BEGIN

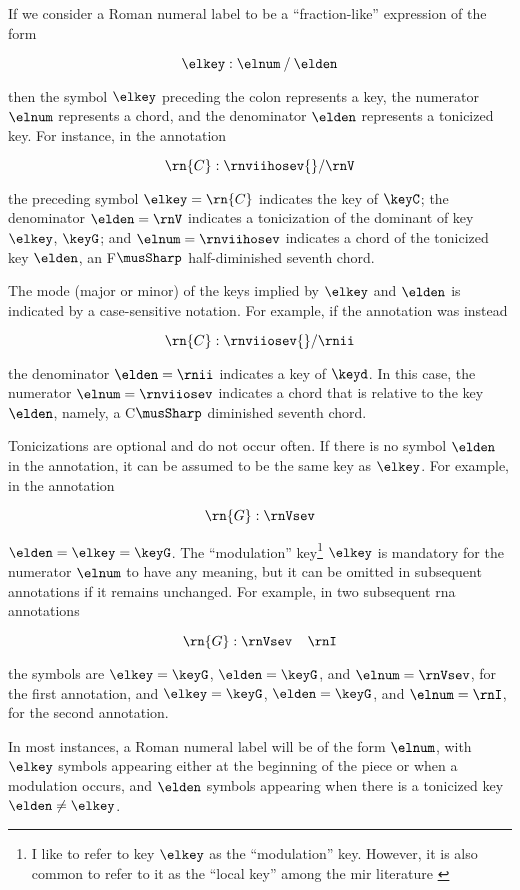 
If we consider a Roman numeral label to be a
``fraction-like'' expression of the form

\begin{equation}
    \elkey : \elnum \: / \: \elden
\end{equation}

then the symbol $\elkey$ preceding the colon represents a
key, the numerator $\elnum$ represents a chord, and the
denominator $\elden$ represents a tonicized key. For
instance, in the annotation 

\begin{equation}
    \rn{C}:\rnviihosev{}/\rnV
\end{equation}

the preceding symbol $\elkey=\rn{C}$ indicates the key of
$\keyC$; the denominator $\elden = \rnV$ indicates a
tonicization of the dominant of key $\elkey$, $\keyG$; and
$\elnum=\rnviihosev$ indicates a chord of the tonicized key
$\elden$, an F$\musSharp$ half-diminished seventh chord.

The mode (major or minor) of the keys implied by $\elkey$
and $\elden$ is indicated by a case-sensitive notation. For
example, if the annotation was instead

\begin{equation}
    \rn{C}:\rnviiosev{}/\rnii
\end{equation}

the denominator $\elden=\rnii$ indicates a key of $\keyd$.
In this case, the numerator $\elnum = \rnviiosev$ indicates
a chord that is relative to the key $\elden$, namely, a
C$\musSharp$ diminished seventh chord.

Tonicizations are optional and do not occur often. If there
is no symbol $\elden$ in the annotation, it can be assumed
to be the same key as $\elkey$. For example, in the
annotation

\begin{equation}
    \rn{G}:\rnVsev
\end{equation}

$\elden = \elkey = \keyG$. The ``modulation'' key\footnote{I
like to refer to key $\elkey$ as the ``modulation'' key.
However, it is also common to refer to it as the ``local
key'' among the \gls{mir} literature
\parencite{napoleslopez2020local}} $\elkey$ is mandatory for
the numerator $\elnum$ to have any meaning, but it can be
omitted in subsequent annotations if it remains unchanged.
For example, in two subsequent \gls{rna} annotations

\begin{equation}
    \rn{G}:\rnVsev \;\;\;\; \rnI
\end{equation}

the symbols are $\elkey=\keyG$, $\elden=\keyG$, and
$\elnum=\rnVsev$, for the first annotation, and
$\elkey=\keyG$, $\elden=\keyG$, and $\elnum=\rnI$, for the
second annotation.

In most instances, a Roman numeral label will be of the form
$\elnum$, with $\elkey$ symbols appearing either at the
beginning of the piece or when a modulation occurs, and
$\elden$ symbols appearing when there is a tonicized key
$\elden \neq \elkey$.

END

_TASK OBJECTIVE_. In the entries above, copy the lines from the one that contains "omitted in subsequent" through the last line, exactly as they appear.

_EXERCISE ANSWER_.
omitted in subsequent annotations if it remains unchanged.
For example, in two subsequent \gls{rna} annotations

\begin{equation}
    \rn{G}:\rnVsev \;\;\;\; \rnI
\end{equation}

the symbols are $\elkey=\keyG$, $\elden=\keyG$, and
$\elnum=\rnVsev$, for the first annotation, and
$\elkey=\keyG$, $\elden=\keyG$, and $\elnum=\rnI$, for the
second annotation.

In most instances, a Roman numeral label will be of the form
$\elnum$, with $\elkey$ symbols appearing either at the
beginning of the piece or when a modulation occurs, and
$\elden$ symbols appearing when there is a tonicized key
$\elden \neq \elkey$.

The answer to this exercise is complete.